[AVAILABLE DATA]
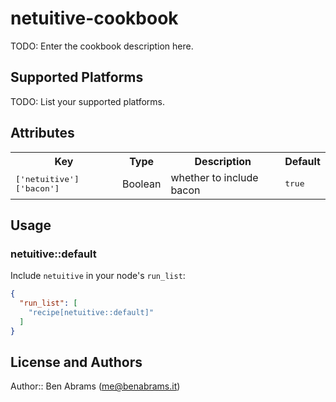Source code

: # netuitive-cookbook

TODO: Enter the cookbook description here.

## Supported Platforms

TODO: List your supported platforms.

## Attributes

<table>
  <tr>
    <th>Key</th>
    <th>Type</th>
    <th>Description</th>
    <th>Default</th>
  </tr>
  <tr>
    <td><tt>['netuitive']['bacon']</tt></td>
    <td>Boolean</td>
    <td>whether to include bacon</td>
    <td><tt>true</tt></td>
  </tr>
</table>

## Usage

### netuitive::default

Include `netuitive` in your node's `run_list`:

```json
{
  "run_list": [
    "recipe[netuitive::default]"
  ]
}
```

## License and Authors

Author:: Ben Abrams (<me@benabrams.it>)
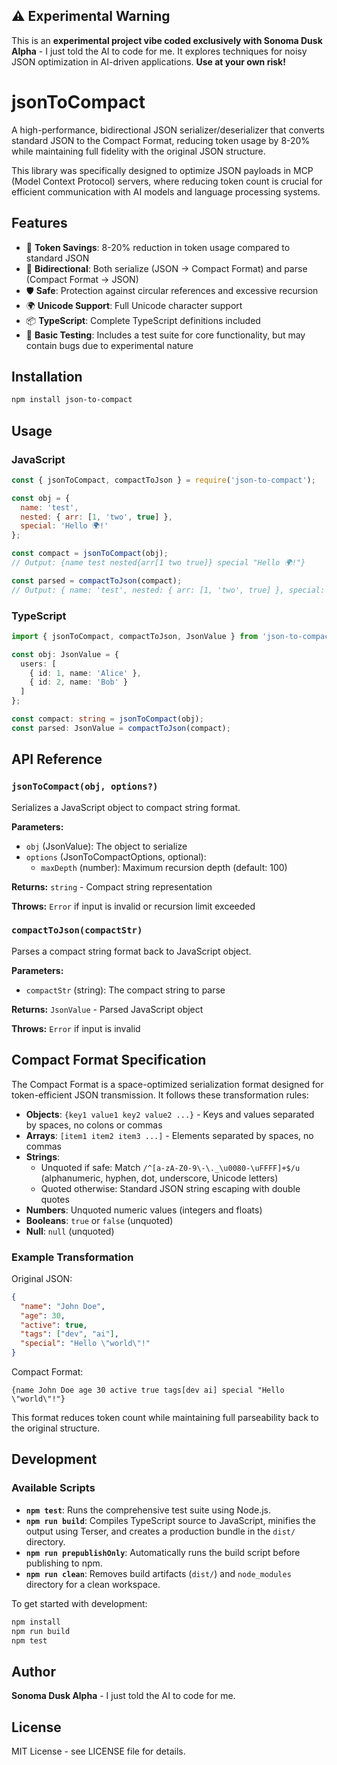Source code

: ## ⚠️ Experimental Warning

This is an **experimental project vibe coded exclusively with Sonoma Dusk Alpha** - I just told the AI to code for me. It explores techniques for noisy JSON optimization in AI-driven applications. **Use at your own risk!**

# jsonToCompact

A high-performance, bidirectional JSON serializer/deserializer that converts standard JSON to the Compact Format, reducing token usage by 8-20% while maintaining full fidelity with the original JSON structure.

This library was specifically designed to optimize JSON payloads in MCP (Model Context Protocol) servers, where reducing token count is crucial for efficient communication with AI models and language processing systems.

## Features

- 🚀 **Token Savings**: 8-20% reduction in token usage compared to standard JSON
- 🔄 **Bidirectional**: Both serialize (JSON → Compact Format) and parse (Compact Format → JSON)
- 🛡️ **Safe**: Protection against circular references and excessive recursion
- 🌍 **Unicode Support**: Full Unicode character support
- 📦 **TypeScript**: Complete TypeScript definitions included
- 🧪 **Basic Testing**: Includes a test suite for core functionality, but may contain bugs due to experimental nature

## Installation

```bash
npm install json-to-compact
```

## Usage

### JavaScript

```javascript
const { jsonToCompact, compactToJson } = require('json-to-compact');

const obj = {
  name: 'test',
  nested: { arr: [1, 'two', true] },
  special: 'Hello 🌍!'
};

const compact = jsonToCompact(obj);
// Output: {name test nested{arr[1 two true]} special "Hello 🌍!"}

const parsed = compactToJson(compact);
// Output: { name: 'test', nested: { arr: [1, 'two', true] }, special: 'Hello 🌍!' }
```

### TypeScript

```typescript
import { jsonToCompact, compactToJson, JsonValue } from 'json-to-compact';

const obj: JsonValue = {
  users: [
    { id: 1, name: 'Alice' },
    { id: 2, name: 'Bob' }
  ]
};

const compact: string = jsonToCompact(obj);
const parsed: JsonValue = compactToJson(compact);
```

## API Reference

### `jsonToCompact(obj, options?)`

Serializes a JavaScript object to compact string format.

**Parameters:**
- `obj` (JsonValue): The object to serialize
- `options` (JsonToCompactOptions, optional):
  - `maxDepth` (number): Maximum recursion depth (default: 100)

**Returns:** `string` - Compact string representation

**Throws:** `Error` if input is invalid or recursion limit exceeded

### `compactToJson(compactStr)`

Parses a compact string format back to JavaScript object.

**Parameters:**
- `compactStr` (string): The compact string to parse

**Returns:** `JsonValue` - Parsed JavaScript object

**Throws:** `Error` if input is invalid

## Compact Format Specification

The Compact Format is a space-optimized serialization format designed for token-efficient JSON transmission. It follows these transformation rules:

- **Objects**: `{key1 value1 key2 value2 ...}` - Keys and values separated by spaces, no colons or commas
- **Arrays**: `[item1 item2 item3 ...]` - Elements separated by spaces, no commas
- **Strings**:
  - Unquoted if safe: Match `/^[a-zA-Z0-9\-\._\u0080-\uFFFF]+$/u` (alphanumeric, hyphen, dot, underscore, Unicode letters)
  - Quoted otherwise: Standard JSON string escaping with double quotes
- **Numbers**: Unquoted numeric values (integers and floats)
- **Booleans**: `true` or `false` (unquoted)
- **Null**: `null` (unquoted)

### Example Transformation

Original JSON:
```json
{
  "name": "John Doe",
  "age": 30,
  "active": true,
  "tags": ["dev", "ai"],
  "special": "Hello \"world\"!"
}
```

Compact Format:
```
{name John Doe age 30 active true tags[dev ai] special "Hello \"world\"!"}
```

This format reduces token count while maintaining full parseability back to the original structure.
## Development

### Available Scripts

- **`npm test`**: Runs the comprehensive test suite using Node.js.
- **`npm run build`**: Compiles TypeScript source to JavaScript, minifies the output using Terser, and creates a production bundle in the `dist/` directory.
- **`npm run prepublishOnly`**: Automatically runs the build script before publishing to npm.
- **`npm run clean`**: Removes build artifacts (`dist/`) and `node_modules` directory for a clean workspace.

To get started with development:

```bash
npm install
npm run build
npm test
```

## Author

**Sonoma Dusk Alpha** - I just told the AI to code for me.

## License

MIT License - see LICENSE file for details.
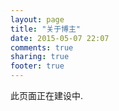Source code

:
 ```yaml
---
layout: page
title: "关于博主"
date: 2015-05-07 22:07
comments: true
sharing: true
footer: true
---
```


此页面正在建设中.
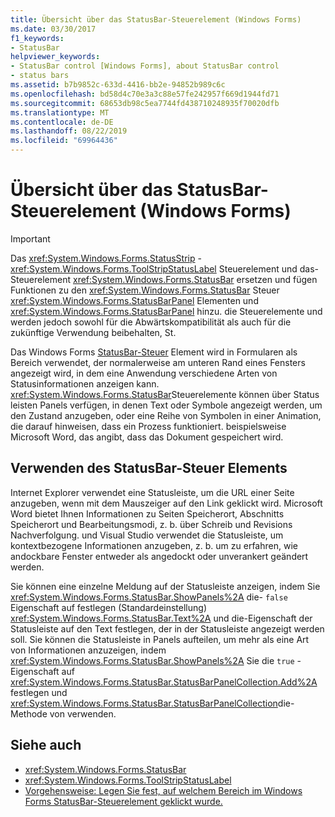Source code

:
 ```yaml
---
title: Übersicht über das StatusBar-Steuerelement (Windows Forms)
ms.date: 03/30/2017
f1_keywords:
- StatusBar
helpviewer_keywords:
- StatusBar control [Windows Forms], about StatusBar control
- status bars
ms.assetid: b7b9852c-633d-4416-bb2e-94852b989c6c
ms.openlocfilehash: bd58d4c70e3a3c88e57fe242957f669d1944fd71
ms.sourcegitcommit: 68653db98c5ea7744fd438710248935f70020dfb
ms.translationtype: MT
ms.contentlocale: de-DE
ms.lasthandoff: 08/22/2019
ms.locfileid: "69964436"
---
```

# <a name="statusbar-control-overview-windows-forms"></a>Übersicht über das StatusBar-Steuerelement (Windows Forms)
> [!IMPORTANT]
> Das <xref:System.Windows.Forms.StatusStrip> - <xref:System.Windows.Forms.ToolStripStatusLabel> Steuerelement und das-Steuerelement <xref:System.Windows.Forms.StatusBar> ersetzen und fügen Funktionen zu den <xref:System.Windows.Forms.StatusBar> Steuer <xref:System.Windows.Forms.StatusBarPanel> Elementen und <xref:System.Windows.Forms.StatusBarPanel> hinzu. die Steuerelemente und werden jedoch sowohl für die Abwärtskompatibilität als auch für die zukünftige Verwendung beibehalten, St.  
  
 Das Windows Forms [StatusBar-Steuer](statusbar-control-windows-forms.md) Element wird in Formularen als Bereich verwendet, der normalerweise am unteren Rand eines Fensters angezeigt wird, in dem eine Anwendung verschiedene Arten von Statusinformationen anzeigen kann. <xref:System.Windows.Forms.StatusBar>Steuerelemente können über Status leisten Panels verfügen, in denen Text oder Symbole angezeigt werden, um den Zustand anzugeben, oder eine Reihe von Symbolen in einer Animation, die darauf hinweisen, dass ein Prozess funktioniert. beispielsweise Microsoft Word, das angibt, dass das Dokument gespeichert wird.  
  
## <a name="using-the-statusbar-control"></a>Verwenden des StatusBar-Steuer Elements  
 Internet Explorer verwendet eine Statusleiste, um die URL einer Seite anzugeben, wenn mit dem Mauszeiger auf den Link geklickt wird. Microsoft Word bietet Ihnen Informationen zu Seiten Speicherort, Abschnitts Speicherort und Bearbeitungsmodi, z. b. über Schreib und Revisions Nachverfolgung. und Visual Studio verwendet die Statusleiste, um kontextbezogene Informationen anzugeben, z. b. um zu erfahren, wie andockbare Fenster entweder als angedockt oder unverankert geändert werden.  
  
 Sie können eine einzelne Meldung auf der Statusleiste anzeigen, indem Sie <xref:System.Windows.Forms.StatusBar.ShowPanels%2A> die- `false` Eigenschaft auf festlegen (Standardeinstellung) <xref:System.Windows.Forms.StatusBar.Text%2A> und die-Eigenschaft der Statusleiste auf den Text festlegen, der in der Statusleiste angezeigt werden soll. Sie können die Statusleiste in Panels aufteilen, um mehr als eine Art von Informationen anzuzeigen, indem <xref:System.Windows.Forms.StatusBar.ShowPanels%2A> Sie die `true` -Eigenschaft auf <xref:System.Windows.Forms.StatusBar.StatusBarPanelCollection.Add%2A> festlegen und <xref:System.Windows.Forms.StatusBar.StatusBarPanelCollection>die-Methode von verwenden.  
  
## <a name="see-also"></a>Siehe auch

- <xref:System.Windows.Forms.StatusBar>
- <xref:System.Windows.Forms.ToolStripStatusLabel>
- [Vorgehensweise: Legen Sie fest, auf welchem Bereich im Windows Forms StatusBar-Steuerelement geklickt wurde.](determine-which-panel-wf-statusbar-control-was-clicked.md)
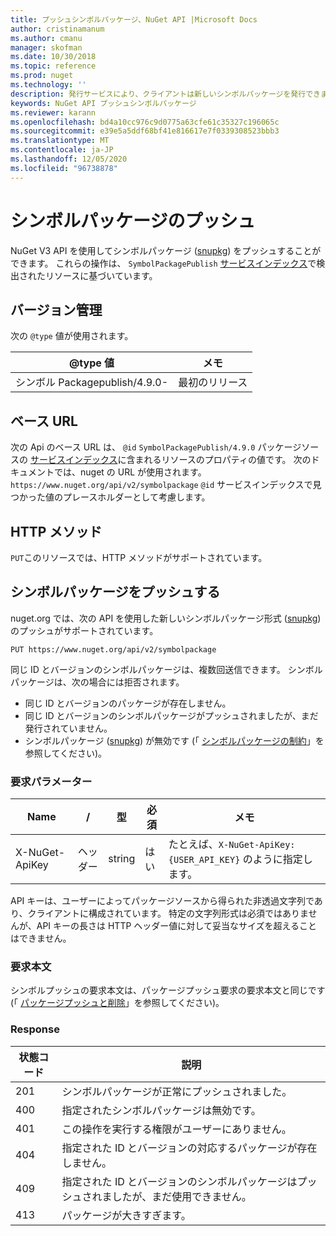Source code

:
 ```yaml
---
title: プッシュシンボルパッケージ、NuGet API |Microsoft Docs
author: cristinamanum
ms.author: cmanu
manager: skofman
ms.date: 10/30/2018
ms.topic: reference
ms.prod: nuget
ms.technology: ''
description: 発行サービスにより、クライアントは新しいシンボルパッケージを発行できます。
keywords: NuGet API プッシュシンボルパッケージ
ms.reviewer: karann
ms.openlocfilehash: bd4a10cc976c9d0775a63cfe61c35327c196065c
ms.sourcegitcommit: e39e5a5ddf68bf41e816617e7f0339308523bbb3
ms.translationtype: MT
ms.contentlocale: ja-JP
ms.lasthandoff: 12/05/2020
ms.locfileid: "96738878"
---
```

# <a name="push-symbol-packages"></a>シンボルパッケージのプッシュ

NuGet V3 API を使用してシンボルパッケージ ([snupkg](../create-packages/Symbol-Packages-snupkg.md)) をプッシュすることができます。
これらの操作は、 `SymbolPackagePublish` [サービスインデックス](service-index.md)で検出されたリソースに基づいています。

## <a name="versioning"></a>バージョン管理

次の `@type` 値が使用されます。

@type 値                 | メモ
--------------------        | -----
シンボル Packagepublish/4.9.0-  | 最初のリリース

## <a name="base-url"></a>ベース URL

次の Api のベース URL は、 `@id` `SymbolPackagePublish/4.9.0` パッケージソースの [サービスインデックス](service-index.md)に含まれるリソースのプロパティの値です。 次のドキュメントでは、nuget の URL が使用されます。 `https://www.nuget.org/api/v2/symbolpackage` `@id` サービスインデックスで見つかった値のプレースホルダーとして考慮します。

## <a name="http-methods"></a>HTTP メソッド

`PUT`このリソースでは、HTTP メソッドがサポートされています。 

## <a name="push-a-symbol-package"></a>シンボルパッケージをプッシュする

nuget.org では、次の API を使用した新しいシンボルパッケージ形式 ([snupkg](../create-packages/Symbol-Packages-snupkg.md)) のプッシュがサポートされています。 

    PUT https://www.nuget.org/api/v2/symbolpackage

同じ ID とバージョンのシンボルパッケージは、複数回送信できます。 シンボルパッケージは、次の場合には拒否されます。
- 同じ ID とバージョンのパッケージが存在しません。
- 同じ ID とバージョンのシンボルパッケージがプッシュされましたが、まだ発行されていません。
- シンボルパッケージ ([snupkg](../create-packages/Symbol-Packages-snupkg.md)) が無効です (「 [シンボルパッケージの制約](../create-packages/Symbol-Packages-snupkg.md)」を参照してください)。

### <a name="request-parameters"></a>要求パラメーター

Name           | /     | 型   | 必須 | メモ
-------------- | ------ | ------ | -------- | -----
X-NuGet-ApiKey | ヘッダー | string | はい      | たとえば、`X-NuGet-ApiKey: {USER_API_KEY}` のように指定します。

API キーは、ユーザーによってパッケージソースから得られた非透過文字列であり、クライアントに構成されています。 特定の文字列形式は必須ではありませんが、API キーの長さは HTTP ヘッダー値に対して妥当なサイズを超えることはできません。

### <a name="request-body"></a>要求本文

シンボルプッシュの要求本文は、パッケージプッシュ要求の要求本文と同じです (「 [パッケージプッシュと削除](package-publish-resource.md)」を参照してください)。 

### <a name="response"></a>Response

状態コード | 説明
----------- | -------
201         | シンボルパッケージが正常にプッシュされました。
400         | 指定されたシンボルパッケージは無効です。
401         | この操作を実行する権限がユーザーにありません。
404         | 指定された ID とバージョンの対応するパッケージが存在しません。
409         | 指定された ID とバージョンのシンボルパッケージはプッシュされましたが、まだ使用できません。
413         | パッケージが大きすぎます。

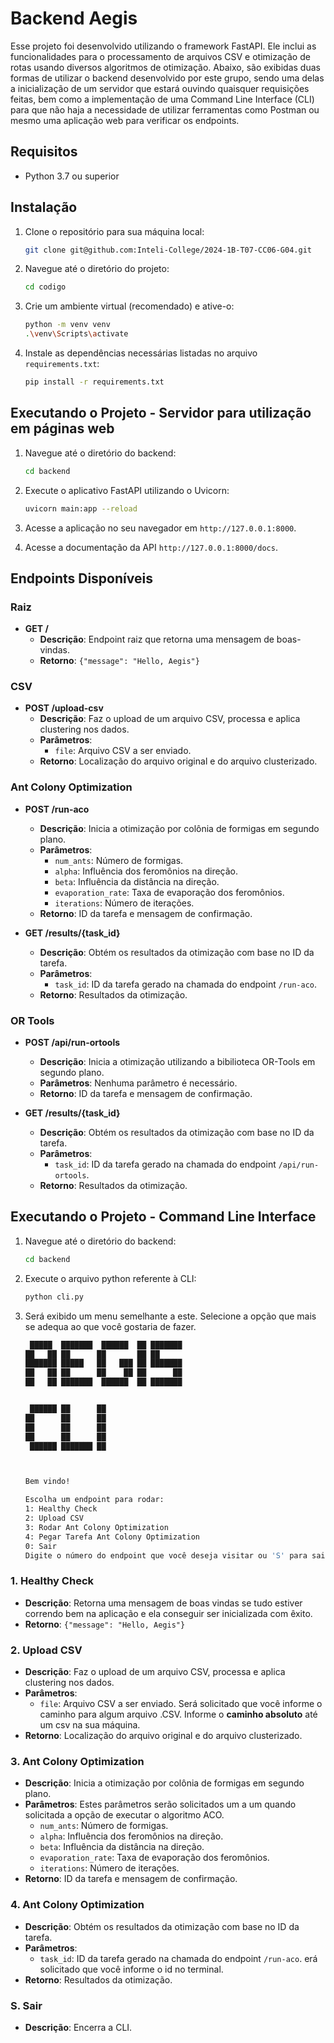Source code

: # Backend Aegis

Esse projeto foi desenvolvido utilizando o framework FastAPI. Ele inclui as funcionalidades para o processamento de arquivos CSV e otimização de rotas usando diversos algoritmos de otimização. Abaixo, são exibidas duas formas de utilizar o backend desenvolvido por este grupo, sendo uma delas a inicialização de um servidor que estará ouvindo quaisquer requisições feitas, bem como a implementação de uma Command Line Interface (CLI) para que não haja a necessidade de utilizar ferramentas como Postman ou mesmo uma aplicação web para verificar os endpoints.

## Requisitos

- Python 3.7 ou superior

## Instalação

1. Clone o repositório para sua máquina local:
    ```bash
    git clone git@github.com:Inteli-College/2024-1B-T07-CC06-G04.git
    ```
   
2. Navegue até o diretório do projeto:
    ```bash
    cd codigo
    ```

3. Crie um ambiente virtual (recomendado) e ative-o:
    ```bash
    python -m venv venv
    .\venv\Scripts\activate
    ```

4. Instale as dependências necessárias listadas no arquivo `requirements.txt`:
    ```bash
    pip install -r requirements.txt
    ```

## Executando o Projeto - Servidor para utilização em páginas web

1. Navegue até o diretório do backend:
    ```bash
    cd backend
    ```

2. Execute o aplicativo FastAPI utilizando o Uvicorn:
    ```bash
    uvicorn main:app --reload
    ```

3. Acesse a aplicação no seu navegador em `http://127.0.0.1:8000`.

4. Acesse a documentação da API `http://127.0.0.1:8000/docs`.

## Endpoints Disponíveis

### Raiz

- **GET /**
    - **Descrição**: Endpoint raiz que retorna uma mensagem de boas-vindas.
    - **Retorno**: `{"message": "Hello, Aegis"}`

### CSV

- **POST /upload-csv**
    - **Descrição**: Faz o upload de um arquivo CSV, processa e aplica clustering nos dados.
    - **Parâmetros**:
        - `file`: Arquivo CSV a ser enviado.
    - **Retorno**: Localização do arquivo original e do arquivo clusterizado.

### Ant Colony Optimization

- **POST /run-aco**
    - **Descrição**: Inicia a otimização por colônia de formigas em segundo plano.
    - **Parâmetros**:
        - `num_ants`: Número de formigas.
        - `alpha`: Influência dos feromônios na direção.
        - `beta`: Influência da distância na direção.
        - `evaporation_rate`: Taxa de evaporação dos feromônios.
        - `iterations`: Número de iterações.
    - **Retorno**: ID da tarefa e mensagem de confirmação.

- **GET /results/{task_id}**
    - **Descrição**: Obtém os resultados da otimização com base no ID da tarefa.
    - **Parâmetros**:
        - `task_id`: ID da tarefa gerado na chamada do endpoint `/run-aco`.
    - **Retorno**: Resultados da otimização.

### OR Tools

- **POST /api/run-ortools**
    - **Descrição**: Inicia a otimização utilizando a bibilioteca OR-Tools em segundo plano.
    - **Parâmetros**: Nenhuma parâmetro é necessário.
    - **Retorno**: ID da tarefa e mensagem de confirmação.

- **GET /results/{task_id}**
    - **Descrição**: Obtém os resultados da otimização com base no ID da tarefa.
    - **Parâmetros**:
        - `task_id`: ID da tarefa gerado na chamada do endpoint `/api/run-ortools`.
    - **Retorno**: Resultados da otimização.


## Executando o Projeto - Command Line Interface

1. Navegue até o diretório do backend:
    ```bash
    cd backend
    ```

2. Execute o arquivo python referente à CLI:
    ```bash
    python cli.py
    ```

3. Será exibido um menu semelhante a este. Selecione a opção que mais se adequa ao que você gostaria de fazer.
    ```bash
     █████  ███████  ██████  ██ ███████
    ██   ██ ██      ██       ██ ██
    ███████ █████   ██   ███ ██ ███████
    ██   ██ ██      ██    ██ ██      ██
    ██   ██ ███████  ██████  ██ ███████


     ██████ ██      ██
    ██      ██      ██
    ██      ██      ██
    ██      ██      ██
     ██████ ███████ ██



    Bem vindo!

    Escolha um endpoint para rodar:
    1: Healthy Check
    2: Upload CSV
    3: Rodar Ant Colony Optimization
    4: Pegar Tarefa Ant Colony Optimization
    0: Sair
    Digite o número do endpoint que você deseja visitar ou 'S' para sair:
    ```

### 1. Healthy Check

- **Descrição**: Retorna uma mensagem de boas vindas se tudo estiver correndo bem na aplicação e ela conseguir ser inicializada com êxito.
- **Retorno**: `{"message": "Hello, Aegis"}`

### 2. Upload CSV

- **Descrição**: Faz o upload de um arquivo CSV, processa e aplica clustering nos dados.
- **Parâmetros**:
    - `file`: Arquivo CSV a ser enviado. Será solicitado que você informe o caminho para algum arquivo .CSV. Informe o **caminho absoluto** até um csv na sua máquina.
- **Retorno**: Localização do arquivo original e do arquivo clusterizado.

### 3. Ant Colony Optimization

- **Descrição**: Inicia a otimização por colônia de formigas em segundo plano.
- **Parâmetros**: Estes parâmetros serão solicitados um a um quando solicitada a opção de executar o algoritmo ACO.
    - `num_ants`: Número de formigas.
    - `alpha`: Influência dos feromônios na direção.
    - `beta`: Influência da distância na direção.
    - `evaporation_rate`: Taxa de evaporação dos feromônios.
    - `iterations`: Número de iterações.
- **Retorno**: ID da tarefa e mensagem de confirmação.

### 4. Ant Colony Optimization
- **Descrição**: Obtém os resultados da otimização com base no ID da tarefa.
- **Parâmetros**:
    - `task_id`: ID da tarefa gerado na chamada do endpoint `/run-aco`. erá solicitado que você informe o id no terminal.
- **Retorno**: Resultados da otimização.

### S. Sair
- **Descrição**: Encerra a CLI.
[/AVAILABLE DATA]
WHAT YOU NEED TO DO:
Pull every line containing "Localização" from the entries above and copy it.

ANSWER BOX:
    - **Retorno**: Localização do arquivo original e do arquivo clusterizado.
- **Retorno**: Localização do arquivo original e do arquivo clusterizado.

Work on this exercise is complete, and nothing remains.